+++ Dataset extract +++

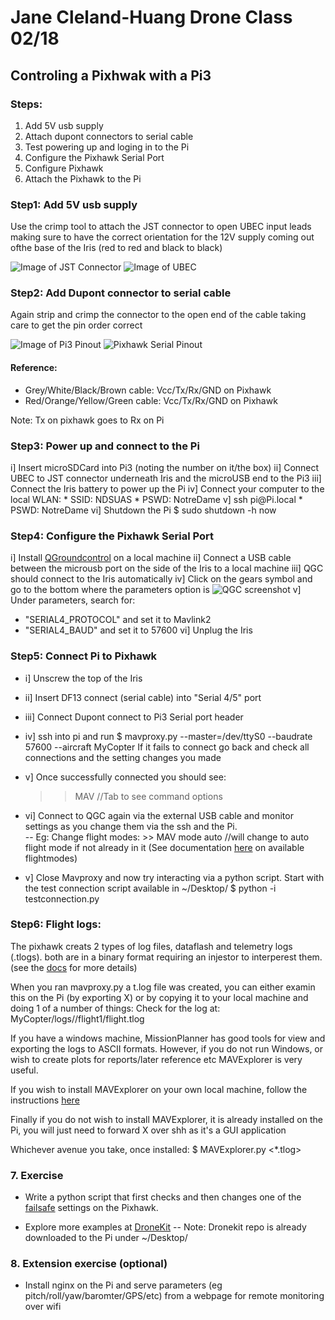 # Jane Cleland-Huang Drone Class 02/18
## Controling a Pixhwak with a Pi3
### Steps:
1. Add 5V usb supply 
2. Attach dupont connectors to serial cable
3. Test powering up and loging in to the Pi
4. Configure the Pixhawk Serial Port
5. Configure Pixhawk
3. Attach the Pixhawk to the Pi


### Step1: Add 5V usb supply
Use the crimp tool to attach the JST connector to open UBEC input leads making sure to have the correct orientation for the 12V supply coming out ofthe base of the Iris
(red to red and black to black)

![Image of JST Connector](https://r4space.github.io/docs/images/JST.jpeg)
![Image of UBEC](https://r4space.github.io/docs/images/UBEC.jpg)


### Step2: Add Dupont connector to serial cable
Again strip and crimp the connector to the open end of the cable taking care to get the pin order correct

![Image of Pi3 Pinout](https://r4space.github.io/docs/images/rp3_pinout.png)
![Pixhawk Serial Pinout](https://r4space.github.io/docs/images/PHSerial.png)

#### Reference:
- Grey/White/Black/Brown cable: Vcc/Tx/Rx/GND on Pixhawk
- Red/Orange/Yellow/Green cable:  Vcc/Tx/Rx/GND on Pixhawk

Note: Tx on pixhawk goes to Rx on Pi

### Step3: Power up and connect to the Pi
i] Insert microSDCard into Pi3 (noting the number on it/the box)
ii] Connect UBEC to JST connector underneath Iris and the microUSB end to the Pi3
iii] Connect the Iris battery to power up the Pi
iv] Connect your computer to the local WLAN:
    * SSID: NDSUAS
    * PSWD: NotreDame
v] ssh pi@Pi<number>.local
    * PSWD: NotreDame
vi] Shutdown the Pi 
    $ sudo shutdown -h now


### Step4: Configure the Pixhawk Serial Port
i] Install [QGroundcontrol](http://qgroundcontrol.com/downloads/) on a local machine
ii] Connect a USB cable between the microusb port on the side of the Iris to a local machine
iii] QGC should connect to the Iris automatically
iv] Click on the gears symbol and go to the bottom where the parameters option is
![QGC screenshot](https://r4space.github.io/docs/images/qgc.png)
v] Under parameters, search for:
  - "SERIAL4_PROTOCOL" and set it to Mavlink2
  - "SERIAL4_BAUD" and set it to 57600
vi] Unplug the Iris

### Step5: Connect Pi to Pixhawk
- i] Unscrew the top of the Iris
- ii] Insert DF13 connect (serial cable) into "Serial 4/5" port
- iii] Connect Dupont connect to Pi3 Serial port header
- iv] ssh into pi and run 
    $ mavproxy.py --master=/dev/ttyS0 --baudrate 57600 --aircraft MyCopter
    If it fails to connect go back and check all connections and the setting changes you made
- v] Once successfully connected you should see:
    >> MAV  //Tab to see command options
- vi] Connect to QGC again via the external USB cable and monitor settings as you change them via the ssh and the Pi.  
    -- Eg: Change flight modes:
        >> MAV mode auto    //will change to auto flight mode if not already in it          (See documentation [here](http://ardupilot.org/plane/docs/flight-modes.html) on available flightmodes)

- v] Close Mavproxy and now try interacting via a python script.  Start with the test connection script available in ~/Desktop/
    $ python -i testconnection.py

### Step6: Flight logs:
The pixhawk creats 2 types of log files, dataflash and telemetry logs (.tlogs).  both are in a binary format requiring an injestor to interperest them.
(see the [docs](http://ardupilot.org/copter/docs/common-downloading-and-analyzing-data-logs-in-mission-planner.html) for more details)

When you ran mavproxy.py a t.log file was created, you can either examin this on the Pi (by exporting X) or by copying it to your local machine and doing 1 of a number of things:
     Check for the log at: MyCopter/logs/<DATE>/flight1/flight<number>.tlog

If you have a windows machine, MissionPlanner has good tools for view and exporting the logs to ASCII formats.  However, if you do not run Windows, or wish to create plots for reports/later reference etc MAVExplorer is very useful.  

If you wish to install MAVExplorer on your own local machine, follow the instructions [here](http://ardupilot.org/dev/docs/using-mavexplorer-for-log-analysis.html)

Finally if you do not wish to install MAVExplorer, it is already installed on the Pi, you will just need to forward X over shh as it's a GUI application

Whichever avenue you take, once installed:
$ MAVExplorer.py <*.tlog>


### 7. Exercise
- Write a python script that first checks and then changes one of the [failsafe](http://ardupilot.org/copter/docs/failsafe-landing-page.html) settings on the Pixhawk.

- Explore more examples at [DroneKit](http://python.dronekit.io/examples/index.html#example-toc)
    -- Note: Dronekit repo is already downloaded to the Pi under ~/Desktop/


### 8. Extension exercise (optional)
- Install nginx on the Pi and serve parameters (eg pitch/roll/yaw/baromter/GPS/etc) from a webpage for remote monitoring over wifi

+++

» **Task description**:
Every line that holds the string "https" must be copied from the records above.

» **Result of the exercise**:
![Image of JST Connector](https://r4space.github.io/docs/images/JST.jpeg)
![Image of UBEC](https://r4space.github.io/docs/images/UBEC.jpg)
![Image of Pi3 Pinout](https://r4space.github.io/docs/images/rp3_pinout.png)
![Pixhawk Serial Pinout](https://r4space.github.io/docs/images/PHSerial.png)
![QGC screenshot](https://r4space.github.io/docs/images/qgc.png)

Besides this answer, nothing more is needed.